======== Provided records ========

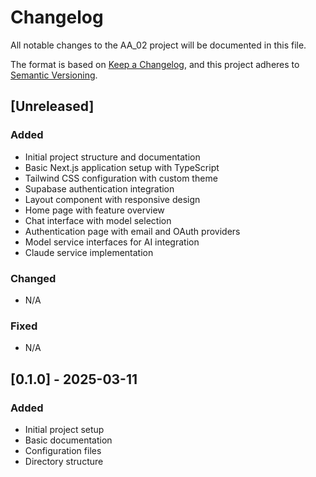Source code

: # Changelog

All notable changes to the AA_02 project will be documented in this file.

The format is based on [Keep a Changelog](https://keepachangelog.com/en/1.0.0/),
and this project adheres to [Semantic Versioning](https://semver.org/spec/v2.0.0.html).

## [Unreleased]

### Added
- Initial project structure and documentation
- Basic Next.js application setup with TypeScript
- Tailwind CSS configuration with custom theme
- Supabase authentication integration
- Layout component with responsive design
- Home page with feature overview
- Chat interface with model selection
- Authentication page with email and OAuth providers
- Model service interfaces for AI integration
- Claude service implementation

### Changed
- N/A

### Fixed
- N/A

## [0.1.0] - 2025-03-11

### Added
- Initial project setup
- Basic documentation
- Configuration files
- Directory structure
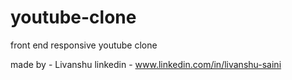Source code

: # youtube-clone

front end responsive youtube clone 

made by - Livanshu
linkedin - www.linkedin.com/in/livanshu-saini
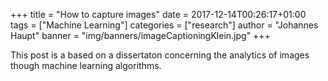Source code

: +++
title = "How to capture images"
date = 2017-12-14T00:26:17+01:00
tags = ["Machine Learning"]
categories = ["research"]
author = "Johannes Haupt"
banner = "img/banners/imageCaptioningKlein.jpg"
+++

This post is a based on a dissertaton concerning the analytics of images though machine learning algorithms.

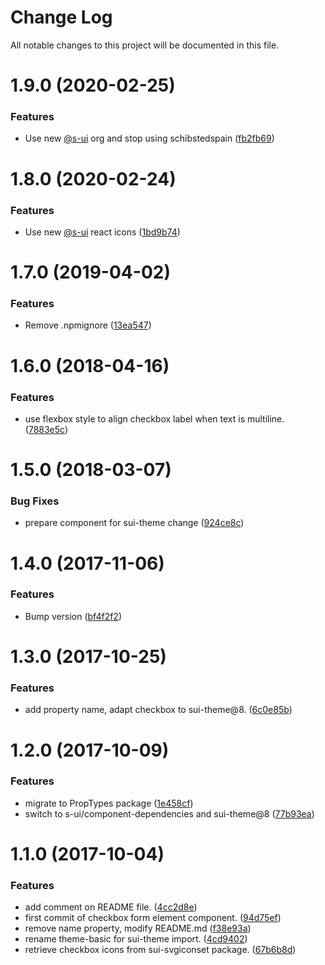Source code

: # Change Log

All notable changes to this project will be documented in this file.

# 1.9.0 (2020-02-25)


### Features

* Use new [@s-ui](https://github.com/s-ui) org and stop using schibstedspain ([fb2fb69](https://github.com/SUI-Components/schibsted-spain-components/commit/fb2fb6997f2b1c815e99417b72da7e9ba2fb193d))



# 1.8.0 (2020-02-24)


### Features

* Use new [@s-ui](https://github.com/s-ui) react icons ([1bd9b74](https://github.com/SUI-Components/schibsted-spain-components/commit/1bd9b7427c7c5ba17394a4fcbc0ad70985ea2e51))



# 1.7.0 (2019-04-02)


### Features

* Remove .npmignore ([13ea547](https://github.com/SUI-Components/schibsted-spain-components/commit/13ea5475e2376375ade5df1d0ae6c2d31a66dd87))



# 1.6.0 (2018-04-16)


### Features

* use flexbox style to align checkbox label when text is multiline. ([7883e5c](https://github.com/SUI-Components/schibsted-spain-components/commit/7883e5cb3b9e5ab4afa416ec9e1465460d25168e))



# 1.5.0 (2018-03-07)


### Bug Fixes

* prepare component for sui-theme change ([924ce8c](https://github.com/SUI-Components/schibsted-spain-components/commit/924ce8cb00b11adbdb4b8e328e87edd54523ecc2))



# 1.4.0 (2017-11-06)


### Features

* Bump version ([bf4f2f2](https://github.com/SUI-Components/schibsted-spain-components/commit/bf4f2f23e0c23ed18c3f932bf8ff64d489e0f553))



# 1.3.0 (2017-10-25)


### Features

* add property name, adapt checkbox to sui-theme@8. ([6c0e85b](https://github.com/SUI-Components/schibsted-spain-components/commit/6c0e85b5468a307d17970f0245fa39e453ffad23))



# 1.2.0 (2017-10-09)


### Features

* migrate to PropTypes package ([1e458cf](https://github.com/SUI-Components/schibsted-spain-components/commit/1e458cfaf0a34d1c7d8d28a1dba92b8430e23872))
* switch to s-ui/component-dependencies and sui-theme@8 ([77b93ea](https://github.com/SUI-Components/schibsted-spain-components/commit/77b93ea5c00723bd365614726a50035ca32739f9))



# 1.1.0 (2017-10-04)


### Features

* add comment on README file. ([4cc2d8e](https://github.com/SUI-Components/schibsted-spain-components/commit/4cc2d8ec70b55224efe7de9ca3842f3b9078fd57))
* first commit of checkbox form element component. ([94d75ef](https://github.com/SUI-Components/schibsted-spain-components/commit/94d75ef001587fcadb4bd5079092f32c24029dcf))
* remove name property, modify README.md ([f38e93a](https://github.com/SUI-Components/schibsted-spain-components/commit/f38e93a5bf5c18db794ade8d9841d6a917c11060))
* rename theme-basic for sui-theme import. ([4cd9402](https://github.com/SUI-Components/schibsted-spain-components/commit/4cd94027e759cb9349b1da2dcc5bede415069dd6))
* retrieve checkbox icons from sui-svgiconset package. ([67b6b8d](https://github.com/SUI-Components/schibsted-spain-components/commit/67b6b8deb091029f0de8380f4d886a8cbe9d1b73))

========

_Task objective_. Set down exactly the lines above, from the line containing "- Authentication page" through the line containing "front end responsive youtube clone". Skip the pictures.

_Solution to this problem_.
- Authentication page with email and OAuth providers
- Model service interfaces for AI integration
- Claude service implementation

### Changed
- N/A

### Fixed
- N/A

## [0.1.0] - 2025-03-11

### Added
- Initial project setup
- Basic documentation
- Configuration files
- Directory structure
Source code

: # youtube-clone

front end responsive youtube clone 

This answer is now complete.